A small playground for children and young people will be built close to the plot of the day-care centre. Haapaperhosenpuisto, the block park in the eastern part of Honkasuo, is composed of a beautiful bare cliff hillock and a pine-intensive growing stock surrounding it.
Honkasuonpuisto, the bog park in the western part, could become a park type of wider interest owing to its special vegetation. Marsh Labrador tea, Rhododendron, cottongrass and other plants that are rare elsewhere thrive naturally on bogs.
The Pihkapuisto and Niittyperhosenpuisto parks will have wetland ponds and basins for the retention of storm water.
Honkasuo is located next to the Myyrmäki regional centre, which offers excellent commercial services and an abundance of public, cultural and sports services.

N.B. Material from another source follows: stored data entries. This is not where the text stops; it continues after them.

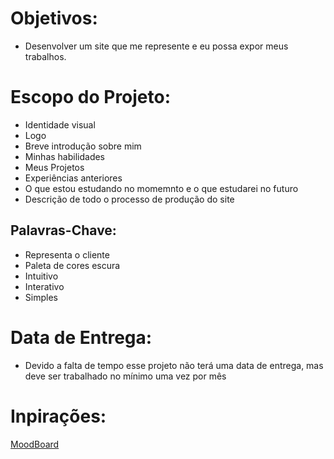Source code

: # **Objetivos:**

- Desenvolver um site que me represente e eu possa expor meus trabalhos.

# **Escopo do Projeto:** 

- Identidade visual
- Logo
- Breve introdução sobre mim
- Minhas habilidades
- Meus Projetos
- Experiências anteriores
- O que estou estudando no momemnto e o que estudarei no futuro
- Descrição de todo o processo de produção do site

## **Palavras-Chave:**

- Representa o cliente
- Paleta de cores escura
- Intuitivo
- Interativo
- Simples


# **Data de Entrega:**

- Devido a falta de tempo esse projeto não terá uma data de entrega, mas deve ser trabalhado no mínimo uma vez por mês

# **Inpirações:**

[MoodBoard](https://www.behance.net/collection/199366503/MoodBoard)
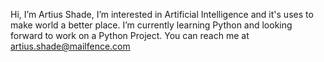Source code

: Hi, I’m Artius Shade,
I’m interested in Artificial Intelligence and it's uses to make world a better place.
I’m currently learning Python and looking forward to work on a Python Project.
You can reach me at artius.shade@mailfence.com
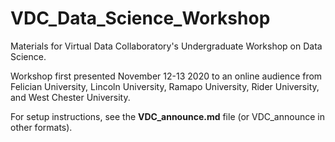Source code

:# VDC_Data_Science_Workshop
Materials for Virtual Data Collaboratory's Undergraduate Workshop on Data Science.

Workshop first presented November 12-13 2020 to an online audience from Felician University, Lincoln University, Ramapo University, Rider University, and West Chester University.

For setup instructions, see the **VDC_announce.md** file (or VDC_announce in other formats).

There are also services available in the vicinity of the Malminkartano train station. The Pihkapuisto playground is within walking distance.

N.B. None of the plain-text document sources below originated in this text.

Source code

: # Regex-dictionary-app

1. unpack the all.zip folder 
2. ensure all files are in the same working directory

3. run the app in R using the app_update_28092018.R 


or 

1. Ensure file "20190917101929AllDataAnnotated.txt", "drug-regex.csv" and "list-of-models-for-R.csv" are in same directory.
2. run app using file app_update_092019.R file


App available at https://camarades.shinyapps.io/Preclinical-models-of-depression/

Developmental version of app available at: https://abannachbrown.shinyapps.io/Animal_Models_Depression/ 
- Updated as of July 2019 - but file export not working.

A plot for a day-care centre has been reserved in the Honkasuo area. The intention is that some of the first grades of school will be placed in connection to the day-care centre. The building could also serve as common facilities for the inhabitants during evenings and holiday seasons. It is also possible to build a shop and a kiosk in the area.

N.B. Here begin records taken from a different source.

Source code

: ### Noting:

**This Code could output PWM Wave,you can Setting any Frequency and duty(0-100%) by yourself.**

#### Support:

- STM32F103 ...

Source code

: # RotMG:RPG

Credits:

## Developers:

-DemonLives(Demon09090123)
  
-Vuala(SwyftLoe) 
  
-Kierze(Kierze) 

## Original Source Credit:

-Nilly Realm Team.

The heart of Honkasuo is Perhosniitty (lit. butterfly meadow), a meadow park curling around a rock hillock with allotment gardening areas, a playing field and a playground.
Smaller block parks will be constructed among the buildings. Outdoor activities may be pursued, for example, at the artificial hill of Malminkartanonhuippu and in its surroundings. The top of the hill is 90 metres above sea level and it is renowned for its views, environmental arts and the sled hill during winter.
Honkasuo is located just off the western “green finger” of Helsinki. In the area, there is a rich bird population and a raised bog with sphagnum, which has been deemed a geologically valuable formation. Part of the bog was drained in connection to peat extraction about 50 years ago, which has led to the reforestation of the bog. Nature also plays a part in the area’s nomenclature, the main themes of which are swallowtail butterflies and species of their different subfamilies. The names of the streets and parks have been formulated around this theme and they bring their own touch to the character of the area.